"Dog Days," an omnibus comedy about the unique ability of dogs to connect us to others and ourselves, is the kind of mildly amusing, pandering film that shows up in movie theaters when nothing else notable is playing. Yet it still achieves some moments of genuine sweetness. It's a film about dogs, after all.
Director Ken Marino works from a script that's essentially mashed together bits of stories that wouldn't sustain a whole film on their own. There's the uptight morning news anchor, Elizabeth (Nina Dobrev), who warms to her new co-host, Jimmy (Tone Bell), when their pups bond. There's the winsome barista, Tara (Vanessa Hudgens), caught in a love triangle with a hunky vet, Mike (Michael Cassidy), and an altruistic but nerdy dog rescue center owner, Garrett (Jon Bass). A stoner musician, Dax (Adam Pally), learns about responsibility when his sister (Jessica St. Clair) needs him to watch her pooch while she mothers her newborn twins.
In perhaps the most heartwarming subplot, Tyler (Finn Wolfhard) befriends a lonely older man (Ron Cephas Jones) who has lost his beloved pug, Mabel. The wayward pup ends up with the Chapman family (Eva Longoria and Rob Corddry), who are learning to live and love together with the new addition of adopted daughter Amelia (Elizabeth Phoenix Caro), and Mabel proves the necessary glue.

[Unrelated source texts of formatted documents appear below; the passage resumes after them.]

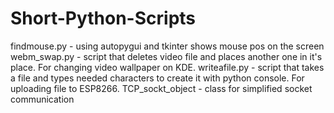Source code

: # Short-Python-Scripts
findmouse.py - using autopygui and tkinter shows mouse pos on the screen
webm_swap.py - script that deletes video file and places another one in it's place. For changing video wallpaper on KDE.
writeafile.py - script that takes a file and types needed characters to create it with python console. For uploading file to ESP8266.
TCP_sockt_object - class for simplified socket communication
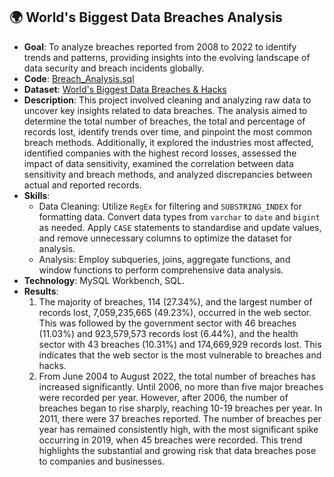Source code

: ## 🌍 World's Biggest Data Breaches Analysis 

* **Goal**: To analyze breaches reported from 2008 to 2022 to identify trends and patterns, providing insights into the evolving landscape of data security and breach incidents globally.
* **Code**: [Breach_Analysis.sql](https://github.com/MargaritaVA/Data-Analysis/blob/main/Data-Breach-Analysis/Code.sql)
* **Dataset**: [World's Biggest Data Breaches & Hacks](https://www.kaggle.com/datasets/joebeachcapital/worlds-biggest-data-breaches-and-hacks/data)
* **Description**: This project involved cleaning and analyzing raw data to uncover key insights related to data breaches. The analysis aimed to determine the total number of breaches, the total and percentage of records lost, identify trends over time, and pinpoint the most common breach methods. Additionally, it explored the industries most affected, identified companies with the highest record losses, assessed the impact of data sensitivity, examined the correlation between data sensitivity and breach methods, and analyzed discrepancies between actual and reported records.  
* **Skills**:
    * Data Cleaning: Utilize `RegEx` for filtering and `SUBSTRING_INDEX` for formatting data. Convert data types from `varchar` to `date` and `bigint` as needed. Apply `CASE` statements to standardise and update values, and remove unnecessary columns to optimize the dataset for analysis. 
    * Analysis: Employ subqueries, joins, aggregate functions, and window functions to perform comprehensive data analysis.
* **Technology**: MySQL Workbench, SQL.
* **Results**:
   1. The majority of breaches, 114 (27.34%), and the largest number of records lost, 7,059,235,665 (49.23%), occurred in the web sector. This was followed by the government sector with 46 breaches (11.03%) and 923,579,573 records lost (6.44%), and the health sector with 43 breaches (10.31%) and 174,669,929 records lost. This indicates that the web sector is the most vulnerable to breaches and hacks.
   2. From June 2004 to August 2022, the total number of breaches has increased significantly. Until 2006, no more than five major breaches were recorded per year. However, after 2006, the number of breaches began to rise sharply, reaching 10-19 breaches per year. In 2011, there were 37 breaches reported. The number of breaches per year has remained consistently high, with the most significant spike occurring in 2019, when 45 breaches were recorded. This trend highlights the substantial and growing risk that data breaches pose to companies and businesses.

Things get off to a rocky start, with some painfully outdated gender-based jokes. In fact, it opens on the repeated misgendering of dog therapist Danielle (Tig Notaro), which simply doesn't land.
The film rights itself only when it starts getting seriously weird, and Marino's alt-comedy roots start to shine through. David Wain appears as a laconic clown, while John Gemberling gets his moment, belting out an unwarranted but heartfelt "Amazing Grace." Veteran comedians like Pally, St. Clair and even Bass get some great ad-libs and one-liners, which add texture to the otherwise bland and placid surface.